TASK DIRECTIONS: Reproduce the listing in full. Keep every character unchanged.

[GIVEN RECORDS Boundary: Start]

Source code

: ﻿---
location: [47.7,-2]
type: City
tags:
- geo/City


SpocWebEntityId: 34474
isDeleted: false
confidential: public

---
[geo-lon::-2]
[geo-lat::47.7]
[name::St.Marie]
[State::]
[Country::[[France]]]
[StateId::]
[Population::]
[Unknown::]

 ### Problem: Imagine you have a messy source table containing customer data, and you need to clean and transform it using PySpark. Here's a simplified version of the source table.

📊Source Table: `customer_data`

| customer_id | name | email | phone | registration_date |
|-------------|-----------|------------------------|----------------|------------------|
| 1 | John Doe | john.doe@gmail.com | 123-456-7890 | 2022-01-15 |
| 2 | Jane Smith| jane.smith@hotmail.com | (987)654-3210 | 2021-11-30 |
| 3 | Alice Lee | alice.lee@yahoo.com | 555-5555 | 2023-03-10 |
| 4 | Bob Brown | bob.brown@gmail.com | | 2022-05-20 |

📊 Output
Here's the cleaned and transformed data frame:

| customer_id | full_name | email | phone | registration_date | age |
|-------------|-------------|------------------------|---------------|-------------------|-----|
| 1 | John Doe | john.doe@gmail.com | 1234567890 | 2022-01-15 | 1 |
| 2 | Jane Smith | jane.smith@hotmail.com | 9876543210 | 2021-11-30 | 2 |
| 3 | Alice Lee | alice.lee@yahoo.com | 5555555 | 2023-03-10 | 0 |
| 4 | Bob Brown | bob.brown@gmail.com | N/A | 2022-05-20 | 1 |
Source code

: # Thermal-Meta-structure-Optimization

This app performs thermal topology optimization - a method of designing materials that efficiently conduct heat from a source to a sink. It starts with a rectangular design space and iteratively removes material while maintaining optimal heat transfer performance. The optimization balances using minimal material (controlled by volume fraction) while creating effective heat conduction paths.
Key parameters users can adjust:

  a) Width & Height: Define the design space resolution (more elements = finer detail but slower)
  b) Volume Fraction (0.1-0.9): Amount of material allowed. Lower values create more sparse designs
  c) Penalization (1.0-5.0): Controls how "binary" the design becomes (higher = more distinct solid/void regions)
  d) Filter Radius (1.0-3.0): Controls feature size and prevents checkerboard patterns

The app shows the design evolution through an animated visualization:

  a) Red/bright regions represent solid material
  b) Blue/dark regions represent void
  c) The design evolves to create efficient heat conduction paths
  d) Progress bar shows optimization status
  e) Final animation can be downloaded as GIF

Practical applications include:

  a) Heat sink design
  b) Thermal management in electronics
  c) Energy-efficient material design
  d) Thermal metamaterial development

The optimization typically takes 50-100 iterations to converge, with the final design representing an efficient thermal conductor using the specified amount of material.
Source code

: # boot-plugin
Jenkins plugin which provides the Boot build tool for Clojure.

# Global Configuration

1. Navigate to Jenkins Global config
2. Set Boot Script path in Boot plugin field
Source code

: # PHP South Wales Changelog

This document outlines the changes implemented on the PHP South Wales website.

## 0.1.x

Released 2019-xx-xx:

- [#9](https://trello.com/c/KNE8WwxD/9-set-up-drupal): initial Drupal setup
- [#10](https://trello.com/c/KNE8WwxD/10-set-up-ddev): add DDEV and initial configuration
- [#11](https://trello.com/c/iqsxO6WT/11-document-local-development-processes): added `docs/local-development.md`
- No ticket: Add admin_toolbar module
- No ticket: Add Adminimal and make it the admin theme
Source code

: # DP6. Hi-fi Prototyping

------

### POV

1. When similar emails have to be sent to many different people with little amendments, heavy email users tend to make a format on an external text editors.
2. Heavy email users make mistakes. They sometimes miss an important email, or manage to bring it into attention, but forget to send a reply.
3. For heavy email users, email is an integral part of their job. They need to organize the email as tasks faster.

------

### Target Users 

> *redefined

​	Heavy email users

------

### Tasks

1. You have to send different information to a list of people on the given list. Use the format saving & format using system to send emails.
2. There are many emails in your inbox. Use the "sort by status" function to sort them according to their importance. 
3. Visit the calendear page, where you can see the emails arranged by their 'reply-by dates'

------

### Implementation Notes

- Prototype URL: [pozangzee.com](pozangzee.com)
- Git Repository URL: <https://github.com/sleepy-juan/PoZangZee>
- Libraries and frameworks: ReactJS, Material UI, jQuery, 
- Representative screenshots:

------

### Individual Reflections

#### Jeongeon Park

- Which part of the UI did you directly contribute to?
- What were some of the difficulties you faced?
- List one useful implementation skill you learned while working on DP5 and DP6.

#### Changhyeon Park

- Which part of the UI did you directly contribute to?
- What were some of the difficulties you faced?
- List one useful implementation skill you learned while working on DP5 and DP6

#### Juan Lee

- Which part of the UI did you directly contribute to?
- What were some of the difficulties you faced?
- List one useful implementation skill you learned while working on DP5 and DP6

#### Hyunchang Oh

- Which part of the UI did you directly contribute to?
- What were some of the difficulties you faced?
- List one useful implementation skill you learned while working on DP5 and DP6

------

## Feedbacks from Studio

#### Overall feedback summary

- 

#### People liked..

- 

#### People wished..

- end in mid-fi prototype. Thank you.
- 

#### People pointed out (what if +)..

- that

[GIVEN RECORDS Boundary: End]

YOUR RESPONSE:
Source code

: ﻿---
location: [47.7,-2]
type: City
tags:
- geo/City


SpocWebEntityId: 34474
isDeleted: false
confidential: public

---
[geo-lon::-2]
[geo-lat::47.7]
[name::St.Marie]
[State::]
[Country::[[France]]]
[StateId::]
[Population::]
[Unknown::]

 ### Problem: Imagine you have a messy source table containing customer data, and you need to clean and transform it using PySpark. Here's a simplified version of the source table.

📊Source Table: `customer_data`

| customer_id | name | email | phone | registration_date |
|-------------|-----------|------------------------|----------------|------------------|
| 1 | John Doe | john.doe@gmail.com | 123-456-7890 | 2022-01-15 |
| 2 | Jane Smith| jane.smith@hotmail.com | (987)654-3210 | 2021-11-30 |
| 3 | Alice Lee | alice.lee@yahoo.com | 555-5555 | 2023-03-10 |
| 4 | Bob Brown | bob.brown@gmail.com | | 2022-05-20 |

📊 Output
Here's the cleaned and transformed data frame:

| customer_id | full_name | email | phone | registration_date | age |
|-------------|-------------|------------------------|---------------|-------------------|-----|
| 1 | John Doe | john.doe@gmail.com | 1234567890 | 2022-01-15 | 1 |
| 2 | Jane Smith | jane.smith@hotmail.com | 9876543210 | 2021-11-30 | 2 |
| 3 | Alice Lee | alice.lee@yahoo.com | 5555555 | 2023-03-10 | 0 |
| 4 | Bob Brown | bob.brown@gmail.com | N/A | 2022-05-20 | 1 |
Source code

: # Thermal-Meta-structure-Optimization

This app performs thermal topology optimization - a method of designing materials that efficiently conduct heat from a source to a sink. It starts with a rectangular design space and iteratively removes material while maintaining optimal heat transfer performance. The optimization balances using minimal material (controlled by volume fraction) while creating effective heat conduction paths.
Key parameters users can adjust:

  a) Width & Height: Define the design space resolution (more elements = finer detail but slower)
  b) Volume Fraction (0.1-0.9): Amount of material allowed. Lower values create more sparse designs
  c) Penalization (1.0-5.0): Controls how "binary" the design becomes (higher = more distinct solid/void regions)
  d) Filter Radius (1.0-3.0): Controls feature size and prevents checkerboard patterns

The app shows the design evolution through an animated visualization:

  a) Red/bright regions represent solid material
  b) Blue/dark regions represent void
  c) The design evolves to create efficient heat conduction paths
  d) Progress bar shows optimization status
  e) Final animation can be downloaded as GIF

Practical applications include:

  a) Heat sink design
  b) Thermal management in electronics
  c) Energy-efficient material design
  d) Thermal metamaterial development

The optimization typically takes 50-100 iterations to converge, with the final design representing an efficient thermal conductor using the specified amount of material.
Source code

: # boot-plugin
Jenkins plugin which provides the Boot build tool for Clojure.

# Global Configuration

1. Navigate to Jenkins Global config
2. Set Boot Script path in Boot plugin field
Source code

: # PHP South Wales Changelog

This document outlines the changes implemented on the PHP South Wales website.

## 0.1.x

Released 2019-xx-xx:

- [#9](https://trello.com/c/KNE8WwxD/9-set-up-drupal): initial Drupal setup
- [#10](https://trello.com/c/KNE8WwxD/10-set-up-ddev): add DDEV and initial configuration
- [#11](https://trello.com/c/iqsxO6WT/11-document-local-development-processes): added `docs/local-development.md`
- No ticket: Add admin_toolbar module
- No ticket: Add Adminimal and make it the admin theme
Source code

: # DP6. Hi-fi Prototyping

------

### POV

1. When similar emails have to be sent to many different people with little amendments, heavy email users tend to make a format on an external text editors.
2. Heavy email users make mistakes. They sometimes miss an important email, or manage to bring it into attention, but forget to send a reply.
3. For heavy email users, email is an integral part of their job. They need to organize the email as tasks faster.

------

### Target Users 

> *redefined

​	Heavy email users

------

### Tasks

1. You have to send different information to a list of people on the given list. Use the format saving & format using system to send emails.
2. There are many emails in your inbox. Use the "sort by status" function to sort them according to their importance. 
3. Visit the calendear page, where you can see the emails arranged by their 'reply-by dates'

------

### Implementation Notes

- Prototype URL: [pozangzee.com](pozangzee.com)
- Git Repository URL: <https://github.com/sleepy-juan/PoZangZee>
- Libraries and frameworks: ReactJS, Material UI, jQuery, 
- Representative screenshots:

------

### Individual Reflections

#### Jeongeon Park

- Which part of the UI did you directly contribute to?
- What were some of the difficulties you faced?
- List one useful implementation skill you learned while working on DP5 and DP6.

#### Changhyeon Park

- Which part of the UI did you directly contribute to?
- What were some of the difficulties you faced?
- List one useful implementation skill you learned while working on DP5 and DP6

#### Juan Lee

- Which part of the UI did you directly contribute to?
- What were some of the difficulties you faced?
- List one useful implementation skill you learned while working on DP5 and DP6

#### Hyunchang Oh

- Which part of the UI did you directly contribute to?
- What were some of the difficulties you faced?
- List one useful implementation skill you learned while working on DP5 and DP6

------

## Feedbacks from Studio

#### Overall feedback summary

- 

#### People liked..

- 

#### People wished..

- end in mid-fi prototype. Thank you.
- 

#### People pointed out (what if +)..

- that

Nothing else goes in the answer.